Written evidence submitted by Bethany Shiner
Written evidence submitted by Bethany Shiner, Lecturer in Law at Middlesex University, London to the Digital, Culture, Media and Sport Committee regarding its interim report on its inquiry into Disinformation and ‘fake news’
Executive Summary
This submission is made in response to the Committee’s statement within its interim report which welcomed submissions on the recommendations it had set out in that report. The reports by the Information Commissioner’s Office (ICO) and the Electoral Commission are also considered, as far as they are relevant to the Committee’s interim report. This submission is a summary of extracts from a forthcoming peer-reviewed article.[1]
- The current emphasis upon a few bad players (corporate and foreign interests) skews the narrative, for there would be no market for these techniques if politics did not invest in them. This must be also acknowledged.

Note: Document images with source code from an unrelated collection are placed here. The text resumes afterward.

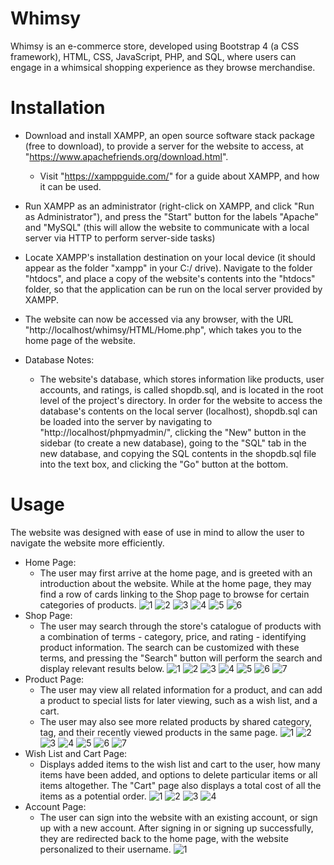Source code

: <!-- # whimsy-store
 -->
# Whimsy 

Whimsy is an e-commerce store, developed using Bootstrap 4 (a CSS framework), HTML, CSS, JavaScript, PHP, and SQL, where users can engage in a whimsical shopping experience as they browse merchandise. 

# Installation 

- Download and install XAMPP, an open source software stack package (free to download), to provide a server for the website to access, at "https://www.apachefriends.org/download.html". 
  - Visit "https://xamppguide.com/" for a guide about XAMPP, and how it can be used.       
- Run XAMPP as an administrator (right-click on XAMPP, and click "Run as Administrator"), and press the "Start" button for the labels "Apache" and "MySQL" (this will allow the website to communicate with a local server via HTTP to perform server-side tasks) 
- Locate XAMPP's installation destination on your local device (it should appear as the folder "xampp" in your C:/ drive). Navigate to the folder "htdocs", and place a copy of the website's contents into the "htdocs" folder, so that the application can be run on the local server provided by XAMPP.
- The website can now be accessed via any browser, with the URL "http://localhost/whimsy/HTML/Home.php", which takes you to the home page of the website. 

- Database Notes: 
  - The website's database, which stores information like products, user accounts, and ratings, is called shopdb.sql, and is located in the root level of the project's directory. In order for the website to access the database's contents on the local server (localhost), shopdb.sql can be loaded into the server by navigating to "http://localhost/phpmyadmin/", clicking the "New" button in the sidebar (to create a new database), going to the "SQL" tab in the new database, and copying the SQL contents in the shopdb.sql file into the text box, and clicking the "Go" button at the bottom.   

# Usage 

The website was designed with ease of use in mind to allow the user to navigate the website more efficiently. 

- Home Page: 
  - The user may first arrive at the home page, and is greeted with an introduction about the website. While at the home page, they may find a row of cards linking to the Shop page to browse for certain categories of products. 
  ![1](/Demo/Home/1.png)
  ![2](/Demo/Home/2.png)
  ![3](/Demo/Home/3.png)
  ![4](/Demo/Home/4.png)
  ![5](/Demo/Home/5.png)
  ![6](/Demo/Home/6.png)
- Shop Page: 
  - The user may search through the store's catalogue of products with a combination of terms - category, price, and rating - identifying product information. The search can be customized with these terms, and pressing the "Search" button will perform the search and display relevant results below. 
  ![1](/Demo/Shop/1.png)
  ![2](/Demo/Shop/2.png)
  ![3](/Demo/Shop/3.png)
  ![4](/Demo/Shop/4.png)
  ![5](/Demo/Shop/5.png)
  ![6](/Demo/Shop/6.png)
  ![7](/Demo/Shop/7.png)
- Product Page: 
  - The user may view all related information for a product, and can add a product to special lists for later viewing, such as a wish list, and a cart. 
  - The user may also see more related products by shared category, tag, and their recently viewed products in the same page. 
  ![1](/Demo/Product_Page/1.png)
  ![2](/Demo/Product_Page/2.png)
  ![3](/Demo/Product_Page/3.png)
  ![4](/Demo/Product_Page/4.png)
  ![5](/Demo/Product_Page/5.png)
  ![6](/Demo/Product_Page/6.png)
  ![7](/Demo/Product_Page/7.png)
- Wish List and Cart Page: 
  - Displays added items to the wish list and cart to the user, how many items have been added, and options to delete particular items or all items altogether. The "Cart" page also displays a total cost of all the items as a potential order. 
  ![1](/Demo/Wish_List_Cart/1.png)
  ![2](/Demo/Wish_List_Cart/2.png)
  ![3](/Demo/Wish_List_Cart/3.png)
  ![4](/Demo/Wish_List_Cart/4.png)
- Account Page: 
  - The user can sign into the website with an existing account, or sign up with a new account. After signing in or signing up successfully, they are redirected back to the home page, with the website personalized to their username. 
  ![1](/Demo/Account/1.png)

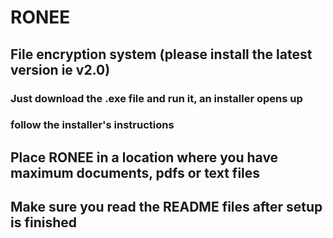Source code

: # RONEE
## File encryption system (please install the latest version ie v2.0)

### Just download the .exe file and run it, an installer opens up
### follow the installer's instructions

## Place RONEE in a location where you have maximum documents, pdfs or text files
## Make sure you read the README files after setup is finished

- Proper consideration should be given to recent calls for a Code of Conduct of political online communication.
- However, this should not be confused with the ICO’s suggestion that a Code of Practice is developed along with social media platforms, political parties and the regulator as to the use of data in politics. This suggestion could enable private interests to agree forms of regulation.
- Comprehensive electoral law reform should be put on the legislative agenda. Although some of the proposed reforms enabling the Electoral Commission to better scrutinise campaign spending should be supported, a much more comprehensive review should be undertaken urgently.
- The DCMSC’s proposals for dealing with the use of micro-targeting to influence how people vote are helpful. However, more thought should be given to whether the DCMSC recommendations would give corporate interests the ultimate judgement as to which political advertisements should be disseminated online and which should not.
- Article 80(2) of the General Data Protection Regulations (GDPR) should be incorporated into the Data Protection Act 2018 as that would provide a much more effective mechanism for holding controllers to account for systemic practices because any body, organisation or association would have the right to lodge a complaint with the supervisory authority without first needing authority from individual data subjects.
Review of suggested reforms
- The fundamental issue does not relate to closing regulatory gaps but ensuring the political ecosystem balances out more fairly and imbues democratic principles like fairness and transparency. It seems that the scandal around data misuse for political purposes has served as an illustration of the huge distance between those elected to represent and those being represented - with companies exploiting that gulf for profit. Tweaking the regulatory system will not fix this problem. Focusing on whether, how or why the electorate is influenced misses the opportunity to think about how to make political communication more transparent, more honest, and more respectful of the electorate. Until we tackle this fundamental issue - whether through codes, regulations, or civil or criminal sanctions – the same campaign practices, marked by hyper-partisan messages, misleading information and, at times, disinformation, are likely to continue dominating the relationship the electorate has with its representatives.
- Proper consideration should be given to whether there should be a Code of Conduct in political campaigning. The idea of a Code of Conduct to establish minimum standards of online communication has recently re-emerged in the Committee on Standards in Public Life review of intimidation in public life;[2] the Constitution Society report on data and democracy;[3] and, the ICO’s report on the use of data in politics.[4]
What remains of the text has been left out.